🤖 AI Summary
To address the dual challenge of achieving strong multimodal reasoning capabilities while enabling efficient on-device deployment, this paper introduces the Gemini family of large multimodal models—Gemini Ultra, Pro, and Nano. We propose a novel unified multimodal sequence modeling framework that integrates cross-modal joint representation learning, a hierarchical and scalable architecture, and responsible alignment techniques. Our models achieve human-expert-level performance on the MMLU benchmark—the first such result—and establish new state-of-the-art (SOTA) results on 30 out of 32 comprehensive evaluations, leading across 20 major multimodal benchmarks. Gemini Ultra significantly surpasses prior best methods on critical tasks including MMLU. The entire Gemini series has been deployed across Google AI Studio, Vertex AI, and Gemini Advanced, enabling seamless end-to-end deployment—from cloud-based complex reasoning to resource-constrained edge devices.
📝 Abstract
This report introduces a new family of multimodal models, Gemini, that exhibit remarkable capabilities across image, audio, video, and text understanding.
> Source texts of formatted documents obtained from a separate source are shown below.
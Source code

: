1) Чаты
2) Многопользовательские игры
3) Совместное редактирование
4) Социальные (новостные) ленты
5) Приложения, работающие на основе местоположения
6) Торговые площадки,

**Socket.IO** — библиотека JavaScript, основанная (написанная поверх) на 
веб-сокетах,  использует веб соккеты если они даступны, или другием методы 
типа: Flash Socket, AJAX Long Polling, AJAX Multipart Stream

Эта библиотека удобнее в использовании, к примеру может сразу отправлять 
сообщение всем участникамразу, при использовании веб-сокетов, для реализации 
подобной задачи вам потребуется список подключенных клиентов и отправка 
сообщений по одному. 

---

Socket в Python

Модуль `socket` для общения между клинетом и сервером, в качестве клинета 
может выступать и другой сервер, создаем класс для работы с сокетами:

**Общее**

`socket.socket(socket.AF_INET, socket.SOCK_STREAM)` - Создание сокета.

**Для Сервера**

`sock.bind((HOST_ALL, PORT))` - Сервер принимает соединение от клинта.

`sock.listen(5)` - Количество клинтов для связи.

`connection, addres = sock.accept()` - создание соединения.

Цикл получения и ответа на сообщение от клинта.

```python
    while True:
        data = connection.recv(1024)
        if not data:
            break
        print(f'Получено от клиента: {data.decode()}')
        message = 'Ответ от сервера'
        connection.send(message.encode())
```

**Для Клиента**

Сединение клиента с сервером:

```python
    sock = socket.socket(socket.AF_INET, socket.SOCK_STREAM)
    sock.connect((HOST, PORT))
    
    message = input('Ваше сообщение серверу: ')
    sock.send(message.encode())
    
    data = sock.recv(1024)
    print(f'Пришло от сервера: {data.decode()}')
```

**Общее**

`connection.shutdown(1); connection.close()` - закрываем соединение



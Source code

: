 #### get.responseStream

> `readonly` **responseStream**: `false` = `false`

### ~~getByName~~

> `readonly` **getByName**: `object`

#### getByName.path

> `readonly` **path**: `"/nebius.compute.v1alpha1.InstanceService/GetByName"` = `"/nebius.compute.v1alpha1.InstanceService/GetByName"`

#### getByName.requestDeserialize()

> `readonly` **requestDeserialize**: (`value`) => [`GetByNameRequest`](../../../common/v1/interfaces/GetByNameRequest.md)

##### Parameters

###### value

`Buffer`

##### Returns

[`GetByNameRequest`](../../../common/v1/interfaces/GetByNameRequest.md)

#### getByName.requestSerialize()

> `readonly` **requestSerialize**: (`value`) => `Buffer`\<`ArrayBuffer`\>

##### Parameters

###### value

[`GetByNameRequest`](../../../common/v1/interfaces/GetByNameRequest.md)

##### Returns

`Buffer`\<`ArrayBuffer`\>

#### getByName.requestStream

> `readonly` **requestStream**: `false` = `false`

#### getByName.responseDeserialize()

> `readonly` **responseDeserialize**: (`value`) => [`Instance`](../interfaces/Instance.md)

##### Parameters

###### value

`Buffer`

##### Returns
The Gemini family consists of Ultra, Pro, and Nano sizes, suitable for applications ranging from complex reasoning tasks to on-device memory-constrained use-cases. Evaluation on a broad range of benchmarks shows that our most-capable Gemini Ultra model advances the state of the art in 30 of 32 of these benchmarks - notably being the first model to achieve human-expert performance on the well-studied exam benchmark MMLU, and improving the state of the art in every one of the 20 multimodal benchmarks we examined. We believe that the new capabilities of the Gemini family in cross-modal reasoning and language understanding will enable a wide variety of use cases. We discuss our approach toward post-training and deploying Gemini models responsibly to users through services including Gemini, Gemini Advanced, Google AI Studio, and Cloud Vertex AI.